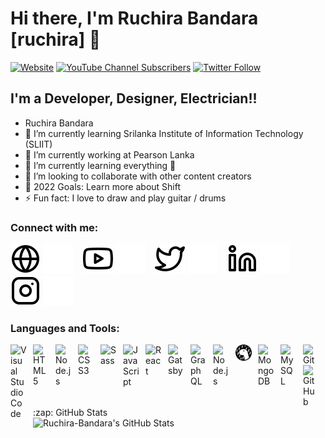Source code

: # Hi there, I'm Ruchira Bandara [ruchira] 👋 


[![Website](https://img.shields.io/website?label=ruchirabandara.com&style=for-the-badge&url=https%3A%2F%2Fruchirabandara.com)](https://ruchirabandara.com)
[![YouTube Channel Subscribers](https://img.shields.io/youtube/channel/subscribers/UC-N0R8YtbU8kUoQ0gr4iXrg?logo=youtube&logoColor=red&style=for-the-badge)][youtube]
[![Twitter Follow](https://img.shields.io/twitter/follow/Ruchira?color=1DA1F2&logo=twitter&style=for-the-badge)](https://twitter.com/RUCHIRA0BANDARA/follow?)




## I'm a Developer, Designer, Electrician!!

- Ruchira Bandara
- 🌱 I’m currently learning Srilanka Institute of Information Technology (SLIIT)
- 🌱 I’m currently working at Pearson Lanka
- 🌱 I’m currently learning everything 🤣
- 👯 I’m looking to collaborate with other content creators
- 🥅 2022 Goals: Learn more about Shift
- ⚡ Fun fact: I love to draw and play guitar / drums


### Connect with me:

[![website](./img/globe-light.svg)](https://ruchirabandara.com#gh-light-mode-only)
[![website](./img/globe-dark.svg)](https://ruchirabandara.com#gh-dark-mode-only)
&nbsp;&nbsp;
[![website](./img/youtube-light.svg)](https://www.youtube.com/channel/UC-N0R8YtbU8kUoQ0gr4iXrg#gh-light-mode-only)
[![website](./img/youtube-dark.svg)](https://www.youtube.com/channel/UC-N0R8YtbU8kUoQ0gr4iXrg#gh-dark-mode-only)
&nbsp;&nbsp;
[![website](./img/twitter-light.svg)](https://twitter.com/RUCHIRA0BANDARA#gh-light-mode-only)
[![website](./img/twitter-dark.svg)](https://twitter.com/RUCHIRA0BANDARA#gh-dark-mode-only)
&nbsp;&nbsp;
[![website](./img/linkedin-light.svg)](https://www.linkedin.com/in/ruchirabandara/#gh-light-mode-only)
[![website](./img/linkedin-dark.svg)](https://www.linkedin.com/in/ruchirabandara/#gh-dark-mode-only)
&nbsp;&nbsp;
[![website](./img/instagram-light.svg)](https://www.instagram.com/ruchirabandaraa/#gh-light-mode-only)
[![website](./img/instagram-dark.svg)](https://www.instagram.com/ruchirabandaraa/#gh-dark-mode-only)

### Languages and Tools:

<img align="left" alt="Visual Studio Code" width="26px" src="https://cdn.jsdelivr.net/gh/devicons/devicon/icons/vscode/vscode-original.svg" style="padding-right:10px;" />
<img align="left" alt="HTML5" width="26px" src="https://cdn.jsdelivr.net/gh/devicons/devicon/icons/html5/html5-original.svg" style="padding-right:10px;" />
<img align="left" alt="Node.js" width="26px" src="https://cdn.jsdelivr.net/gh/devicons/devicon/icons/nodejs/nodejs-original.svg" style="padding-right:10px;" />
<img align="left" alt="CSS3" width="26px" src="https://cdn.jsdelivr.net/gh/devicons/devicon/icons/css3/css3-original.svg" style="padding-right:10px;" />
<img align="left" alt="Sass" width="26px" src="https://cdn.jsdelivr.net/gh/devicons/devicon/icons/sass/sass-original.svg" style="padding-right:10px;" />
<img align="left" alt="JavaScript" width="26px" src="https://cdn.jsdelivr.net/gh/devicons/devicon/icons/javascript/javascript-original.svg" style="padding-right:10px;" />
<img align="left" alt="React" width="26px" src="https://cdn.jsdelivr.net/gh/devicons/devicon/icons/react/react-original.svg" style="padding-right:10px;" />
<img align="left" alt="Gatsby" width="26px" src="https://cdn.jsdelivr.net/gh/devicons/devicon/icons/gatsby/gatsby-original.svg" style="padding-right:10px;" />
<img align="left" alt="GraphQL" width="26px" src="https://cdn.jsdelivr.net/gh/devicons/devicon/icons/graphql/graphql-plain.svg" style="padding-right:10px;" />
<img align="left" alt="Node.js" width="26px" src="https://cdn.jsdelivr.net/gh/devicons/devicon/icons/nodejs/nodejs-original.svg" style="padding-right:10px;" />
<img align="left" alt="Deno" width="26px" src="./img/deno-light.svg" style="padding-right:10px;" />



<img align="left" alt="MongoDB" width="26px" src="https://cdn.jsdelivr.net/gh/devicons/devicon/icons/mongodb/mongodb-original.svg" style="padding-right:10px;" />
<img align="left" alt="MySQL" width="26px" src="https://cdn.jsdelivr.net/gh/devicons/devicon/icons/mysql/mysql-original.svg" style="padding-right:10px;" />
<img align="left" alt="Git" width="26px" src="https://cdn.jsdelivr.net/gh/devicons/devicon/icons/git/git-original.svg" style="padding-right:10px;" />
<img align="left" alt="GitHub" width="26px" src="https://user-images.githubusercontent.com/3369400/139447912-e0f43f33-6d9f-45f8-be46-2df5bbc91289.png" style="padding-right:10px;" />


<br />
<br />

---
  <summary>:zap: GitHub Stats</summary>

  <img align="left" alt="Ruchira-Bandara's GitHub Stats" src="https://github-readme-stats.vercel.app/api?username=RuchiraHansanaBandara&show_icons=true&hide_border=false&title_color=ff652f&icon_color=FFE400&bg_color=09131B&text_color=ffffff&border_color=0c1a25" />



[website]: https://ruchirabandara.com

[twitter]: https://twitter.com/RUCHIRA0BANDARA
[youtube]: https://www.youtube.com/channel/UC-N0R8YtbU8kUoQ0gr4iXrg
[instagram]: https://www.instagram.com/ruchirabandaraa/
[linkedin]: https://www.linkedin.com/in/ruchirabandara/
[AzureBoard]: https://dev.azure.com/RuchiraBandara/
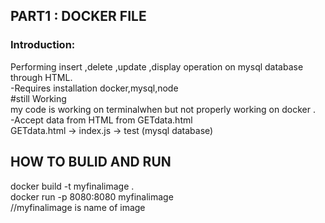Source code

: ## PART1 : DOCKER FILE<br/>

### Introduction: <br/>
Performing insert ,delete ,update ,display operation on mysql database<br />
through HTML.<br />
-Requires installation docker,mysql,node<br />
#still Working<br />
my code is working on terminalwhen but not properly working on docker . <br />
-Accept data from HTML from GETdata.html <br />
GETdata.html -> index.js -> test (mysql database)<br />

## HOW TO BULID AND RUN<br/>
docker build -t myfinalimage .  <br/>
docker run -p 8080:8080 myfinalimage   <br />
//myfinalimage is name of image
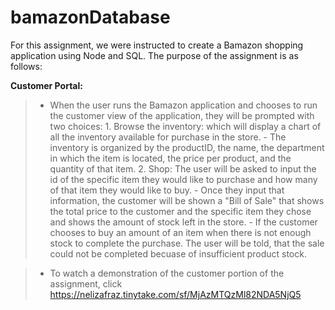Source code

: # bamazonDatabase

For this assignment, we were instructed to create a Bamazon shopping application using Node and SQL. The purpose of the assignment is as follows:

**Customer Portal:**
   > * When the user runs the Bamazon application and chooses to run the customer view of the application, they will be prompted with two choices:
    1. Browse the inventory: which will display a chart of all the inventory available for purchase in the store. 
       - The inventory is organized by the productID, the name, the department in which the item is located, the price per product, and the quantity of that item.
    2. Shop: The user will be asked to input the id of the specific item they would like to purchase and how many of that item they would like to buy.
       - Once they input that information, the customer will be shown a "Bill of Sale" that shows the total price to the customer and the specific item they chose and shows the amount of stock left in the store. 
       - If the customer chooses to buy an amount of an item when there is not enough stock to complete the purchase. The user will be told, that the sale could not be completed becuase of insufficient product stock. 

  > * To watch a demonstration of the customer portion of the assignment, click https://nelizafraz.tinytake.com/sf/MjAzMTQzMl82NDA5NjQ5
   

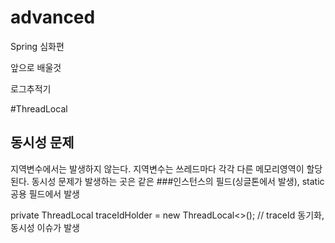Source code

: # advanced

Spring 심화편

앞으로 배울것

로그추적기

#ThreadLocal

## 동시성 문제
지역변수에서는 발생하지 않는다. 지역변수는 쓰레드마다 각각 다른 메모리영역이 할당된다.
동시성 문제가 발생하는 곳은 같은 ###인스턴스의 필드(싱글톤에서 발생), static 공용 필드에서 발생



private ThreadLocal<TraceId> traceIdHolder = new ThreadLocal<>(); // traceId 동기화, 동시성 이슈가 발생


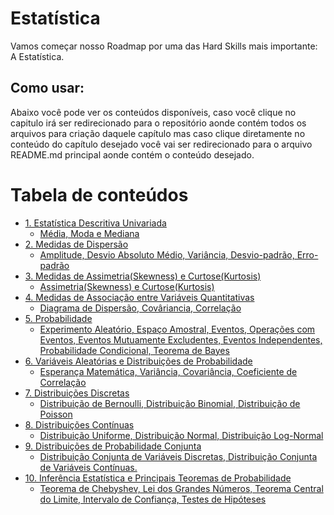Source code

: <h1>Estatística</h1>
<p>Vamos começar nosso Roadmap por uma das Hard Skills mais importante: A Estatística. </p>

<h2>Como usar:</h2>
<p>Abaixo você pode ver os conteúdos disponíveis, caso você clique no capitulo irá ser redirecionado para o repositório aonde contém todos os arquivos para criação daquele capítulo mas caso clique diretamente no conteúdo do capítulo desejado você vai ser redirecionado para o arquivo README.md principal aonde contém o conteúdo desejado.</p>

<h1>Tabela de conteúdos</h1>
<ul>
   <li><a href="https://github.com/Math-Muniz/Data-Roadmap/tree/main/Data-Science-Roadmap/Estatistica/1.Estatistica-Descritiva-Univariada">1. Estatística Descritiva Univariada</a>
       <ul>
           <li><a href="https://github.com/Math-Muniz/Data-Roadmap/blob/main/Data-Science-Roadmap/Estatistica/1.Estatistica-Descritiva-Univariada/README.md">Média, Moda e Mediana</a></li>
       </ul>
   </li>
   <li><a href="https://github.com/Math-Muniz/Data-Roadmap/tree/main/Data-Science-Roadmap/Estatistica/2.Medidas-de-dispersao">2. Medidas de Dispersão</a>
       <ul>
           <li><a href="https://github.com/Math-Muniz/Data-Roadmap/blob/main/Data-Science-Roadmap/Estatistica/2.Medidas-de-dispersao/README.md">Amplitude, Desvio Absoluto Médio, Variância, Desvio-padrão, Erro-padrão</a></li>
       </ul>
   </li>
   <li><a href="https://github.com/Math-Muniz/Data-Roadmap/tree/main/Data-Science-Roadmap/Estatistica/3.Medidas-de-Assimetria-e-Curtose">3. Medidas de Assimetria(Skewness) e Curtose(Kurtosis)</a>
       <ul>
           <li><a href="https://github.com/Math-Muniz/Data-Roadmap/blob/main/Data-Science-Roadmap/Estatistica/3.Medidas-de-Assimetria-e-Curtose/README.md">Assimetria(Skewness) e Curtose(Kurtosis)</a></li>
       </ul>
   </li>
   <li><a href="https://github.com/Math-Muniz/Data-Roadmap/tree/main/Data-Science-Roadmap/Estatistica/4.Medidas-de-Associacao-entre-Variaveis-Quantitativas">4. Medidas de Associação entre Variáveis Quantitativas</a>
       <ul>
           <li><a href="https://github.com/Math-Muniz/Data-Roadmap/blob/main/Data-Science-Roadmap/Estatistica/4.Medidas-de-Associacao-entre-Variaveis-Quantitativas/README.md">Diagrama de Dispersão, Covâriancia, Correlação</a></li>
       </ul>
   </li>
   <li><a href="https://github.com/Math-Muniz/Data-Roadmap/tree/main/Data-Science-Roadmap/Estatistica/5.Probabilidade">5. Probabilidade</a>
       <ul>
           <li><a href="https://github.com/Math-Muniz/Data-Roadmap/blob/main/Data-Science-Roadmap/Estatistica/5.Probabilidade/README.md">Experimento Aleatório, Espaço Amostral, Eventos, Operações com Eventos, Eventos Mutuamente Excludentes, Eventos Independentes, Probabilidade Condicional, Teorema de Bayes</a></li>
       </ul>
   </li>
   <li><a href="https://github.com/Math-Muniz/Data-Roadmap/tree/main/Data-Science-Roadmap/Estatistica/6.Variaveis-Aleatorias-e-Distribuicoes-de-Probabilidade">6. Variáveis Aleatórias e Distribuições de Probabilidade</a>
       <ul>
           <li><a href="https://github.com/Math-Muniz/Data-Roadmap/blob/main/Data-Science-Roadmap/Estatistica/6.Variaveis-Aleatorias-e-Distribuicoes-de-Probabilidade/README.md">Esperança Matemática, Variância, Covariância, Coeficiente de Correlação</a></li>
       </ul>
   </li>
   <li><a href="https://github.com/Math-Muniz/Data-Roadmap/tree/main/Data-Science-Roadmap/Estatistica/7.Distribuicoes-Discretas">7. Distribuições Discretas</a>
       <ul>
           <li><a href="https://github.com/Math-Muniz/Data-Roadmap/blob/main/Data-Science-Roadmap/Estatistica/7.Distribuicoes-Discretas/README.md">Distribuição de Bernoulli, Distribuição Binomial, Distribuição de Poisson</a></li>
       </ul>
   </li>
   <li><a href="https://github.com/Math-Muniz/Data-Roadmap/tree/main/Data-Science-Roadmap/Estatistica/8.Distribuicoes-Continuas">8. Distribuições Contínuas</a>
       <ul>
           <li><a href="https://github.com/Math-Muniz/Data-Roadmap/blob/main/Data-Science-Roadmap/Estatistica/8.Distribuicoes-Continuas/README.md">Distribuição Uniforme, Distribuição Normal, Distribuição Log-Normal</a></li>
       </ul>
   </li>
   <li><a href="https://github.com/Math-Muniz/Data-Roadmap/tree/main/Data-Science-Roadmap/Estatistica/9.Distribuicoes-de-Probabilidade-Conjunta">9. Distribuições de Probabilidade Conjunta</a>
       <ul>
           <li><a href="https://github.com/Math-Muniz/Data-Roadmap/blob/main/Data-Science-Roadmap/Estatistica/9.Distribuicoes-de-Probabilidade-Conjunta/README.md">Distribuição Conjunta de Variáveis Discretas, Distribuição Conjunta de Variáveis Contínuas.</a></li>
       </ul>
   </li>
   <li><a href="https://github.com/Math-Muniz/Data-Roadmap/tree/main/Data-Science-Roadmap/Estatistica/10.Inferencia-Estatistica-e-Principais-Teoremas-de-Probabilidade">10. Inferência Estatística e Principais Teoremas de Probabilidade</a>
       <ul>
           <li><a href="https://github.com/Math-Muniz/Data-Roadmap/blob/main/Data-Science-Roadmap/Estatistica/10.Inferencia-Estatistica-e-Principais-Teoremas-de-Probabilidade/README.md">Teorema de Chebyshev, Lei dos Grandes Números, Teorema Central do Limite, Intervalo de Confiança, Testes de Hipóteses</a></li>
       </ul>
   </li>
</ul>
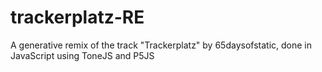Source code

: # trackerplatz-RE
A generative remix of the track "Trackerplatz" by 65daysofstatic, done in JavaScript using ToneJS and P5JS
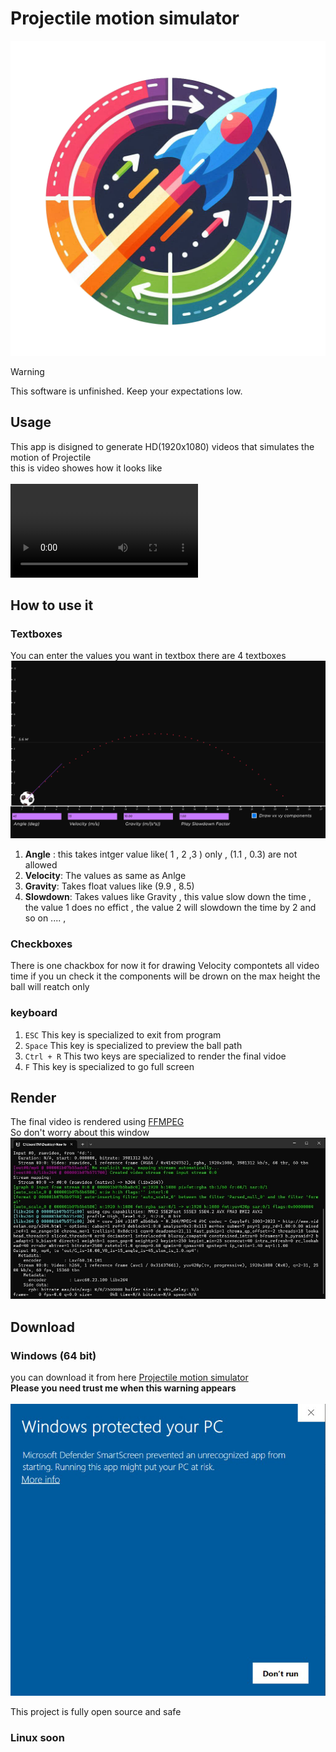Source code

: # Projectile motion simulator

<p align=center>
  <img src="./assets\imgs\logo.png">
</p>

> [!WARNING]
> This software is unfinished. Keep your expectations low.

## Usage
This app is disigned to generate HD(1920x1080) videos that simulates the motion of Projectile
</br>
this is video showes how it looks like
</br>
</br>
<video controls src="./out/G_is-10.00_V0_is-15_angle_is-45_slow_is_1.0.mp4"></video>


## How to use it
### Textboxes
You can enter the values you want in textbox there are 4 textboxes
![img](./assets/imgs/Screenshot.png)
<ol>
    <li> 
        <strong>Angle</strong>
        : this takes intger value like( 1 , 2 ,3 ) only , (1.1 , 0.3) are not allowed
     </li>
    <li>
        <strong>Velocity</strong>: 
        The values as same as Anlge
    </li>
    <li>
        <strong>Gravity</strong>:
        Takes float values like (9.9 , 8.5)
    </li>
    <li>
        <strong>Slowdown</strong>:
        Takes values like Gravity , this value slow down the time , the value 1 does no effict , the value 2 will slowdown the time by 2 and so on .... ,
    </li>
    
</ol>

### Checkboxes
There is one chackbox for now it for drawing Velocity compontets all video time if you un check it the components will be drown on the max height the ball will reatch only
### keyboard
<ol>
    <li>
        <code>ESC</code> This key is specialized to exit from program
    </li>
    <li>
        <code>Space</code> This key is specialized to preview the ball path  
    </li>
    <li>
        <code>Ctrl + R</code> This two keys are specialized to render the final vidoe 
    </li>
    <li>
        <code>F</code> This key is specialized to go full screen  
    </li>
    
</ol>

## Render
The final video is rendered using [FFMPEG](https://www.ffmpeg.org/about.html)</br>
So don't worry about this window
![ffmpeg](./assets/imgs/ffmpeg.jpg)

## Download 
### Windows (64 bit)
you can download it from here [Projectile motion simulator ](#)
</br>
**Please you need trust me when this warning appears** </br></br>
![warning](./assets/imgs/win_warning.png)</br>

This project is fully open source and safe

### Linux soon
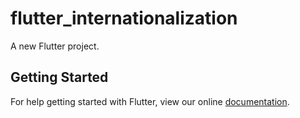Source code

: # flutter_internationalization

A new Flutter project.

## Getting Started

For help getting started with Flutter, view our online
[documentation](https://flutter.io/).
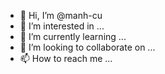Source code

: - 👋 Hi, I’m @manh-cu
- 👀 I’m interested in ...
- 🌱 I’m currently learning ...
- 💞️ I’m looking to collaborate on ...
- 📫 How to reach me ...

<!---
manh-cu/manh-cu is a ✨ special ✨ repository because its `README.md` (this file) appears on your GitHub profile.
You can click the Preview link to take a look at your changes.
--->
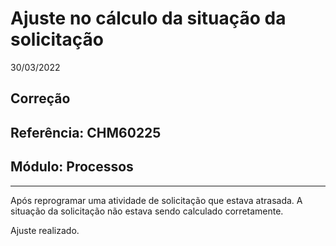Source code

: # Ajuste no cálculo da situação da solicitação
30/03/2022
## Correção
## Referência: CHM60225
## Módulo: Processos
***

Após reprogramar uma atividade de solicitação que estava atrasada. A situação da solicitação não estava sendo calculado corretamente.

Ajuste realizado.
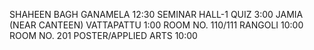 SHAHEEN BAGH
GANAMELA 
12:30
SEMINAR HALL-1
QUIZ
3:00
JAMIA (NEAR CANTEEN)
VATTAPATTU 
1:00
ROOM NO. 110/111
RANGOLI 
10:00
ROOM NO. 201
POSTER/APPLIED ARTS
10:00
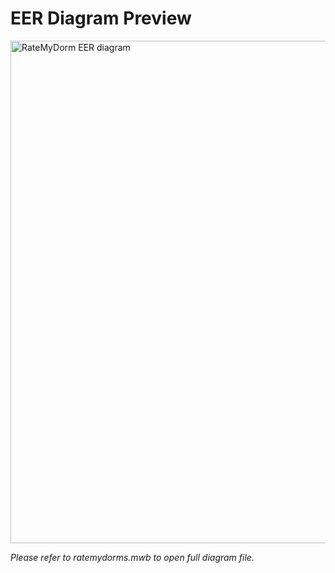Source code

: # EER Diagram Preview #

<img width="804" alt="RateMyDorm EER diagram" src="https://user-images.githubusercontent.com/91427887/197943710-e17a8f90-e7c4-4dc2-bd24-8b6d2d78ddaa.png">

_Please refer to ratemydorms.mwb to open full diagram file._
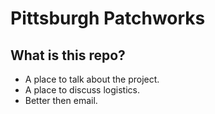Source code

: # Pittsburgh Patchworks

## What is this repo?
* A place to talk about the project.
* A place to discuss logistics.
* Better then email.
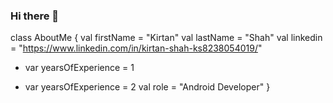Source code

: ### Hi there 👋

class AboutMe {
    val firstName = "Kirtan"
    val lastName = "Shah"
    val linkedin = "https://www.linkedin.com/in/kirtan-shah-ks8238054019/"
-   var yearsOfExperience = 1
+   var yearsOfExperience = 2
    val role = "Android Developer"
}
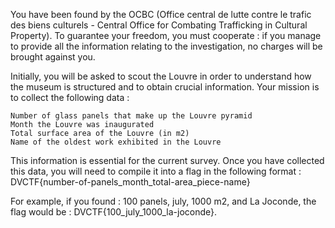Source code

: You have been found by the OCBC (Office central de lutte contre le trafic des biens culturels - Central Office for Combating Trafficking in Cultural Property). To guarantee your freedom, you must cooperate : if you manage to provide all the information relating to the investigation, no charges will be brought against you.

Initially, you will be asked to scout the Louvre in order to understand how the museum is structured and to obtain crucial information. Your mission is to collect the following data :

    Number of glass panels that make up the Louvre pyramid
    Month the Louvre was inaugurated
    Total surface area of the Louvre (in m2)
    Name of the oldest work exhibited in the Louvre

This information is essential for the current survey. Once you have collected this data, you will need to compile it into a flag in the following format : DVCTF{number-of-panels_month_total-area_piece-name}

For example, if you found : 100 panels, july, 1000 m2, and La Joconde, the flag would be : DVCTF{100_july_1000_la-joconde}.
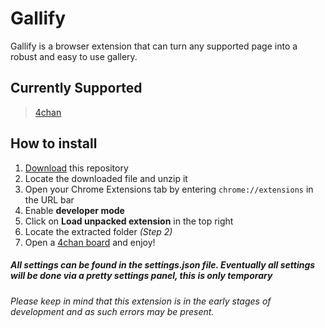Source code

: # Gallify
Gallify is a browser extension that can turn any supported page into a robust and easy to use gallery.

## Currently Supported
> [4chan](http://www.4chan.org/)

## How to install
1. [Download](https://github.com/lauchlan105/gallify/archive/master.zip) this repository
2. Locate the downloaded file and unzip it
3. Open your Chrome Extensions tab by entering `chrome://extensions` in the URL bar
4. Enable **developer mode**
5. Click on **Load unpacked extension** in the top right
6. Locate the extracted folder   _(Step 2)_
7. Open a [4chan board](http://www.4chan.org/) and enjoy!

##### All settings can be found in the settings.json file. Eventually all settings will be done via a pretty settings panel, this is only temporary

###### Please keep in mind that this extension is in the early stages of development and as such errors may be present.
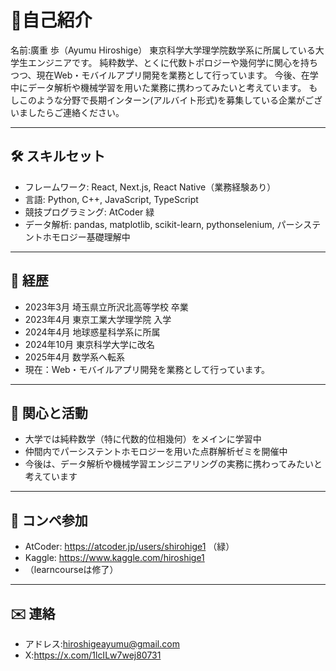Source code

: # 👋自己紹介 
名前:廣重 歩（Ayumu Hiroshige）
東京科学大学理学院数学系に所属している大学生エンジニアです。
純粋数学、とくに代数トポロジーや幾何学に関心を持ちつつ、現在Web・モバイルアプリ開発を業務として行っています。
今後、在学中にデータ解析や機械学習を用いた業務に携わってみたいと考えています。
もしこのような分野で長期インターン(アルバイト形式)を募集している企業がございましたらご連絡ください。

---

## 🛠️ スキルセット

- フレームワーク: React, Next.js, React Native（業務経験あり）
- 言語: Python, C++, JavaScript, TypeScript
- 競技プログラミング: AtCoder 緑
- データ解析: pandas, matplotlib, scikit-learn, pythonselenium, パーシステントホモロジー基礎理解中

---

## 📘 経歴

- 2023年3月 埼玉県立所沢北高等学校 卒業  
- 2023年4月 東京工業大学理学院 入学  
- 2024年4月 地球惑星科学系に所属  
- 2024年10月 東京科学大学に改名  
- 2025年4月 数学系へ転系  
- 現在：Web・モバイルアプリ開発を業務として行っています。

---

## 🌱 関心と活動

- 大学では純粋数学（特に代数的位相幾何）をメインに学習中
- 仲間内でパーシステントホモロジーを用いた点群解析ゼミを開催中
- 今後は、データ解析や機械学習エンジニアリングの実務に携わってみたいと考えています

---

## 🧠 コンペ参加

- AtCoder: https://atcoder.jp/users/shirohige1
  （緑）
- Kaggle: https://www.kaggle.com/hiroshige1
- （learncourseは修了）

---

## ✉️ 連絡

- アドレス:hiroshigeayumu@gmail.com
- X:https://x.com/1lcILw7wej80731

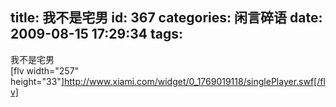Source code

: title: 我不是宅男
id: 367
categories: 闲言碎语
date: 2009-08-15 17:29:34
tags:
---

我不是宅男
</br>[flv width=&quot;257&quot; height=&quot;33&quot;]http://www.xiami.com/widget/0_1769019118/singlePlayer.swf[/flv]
****************************************
• **Aim of the task**
Respond with a number only, please: how many lines in this data include the word "stock".

• **Written response**
2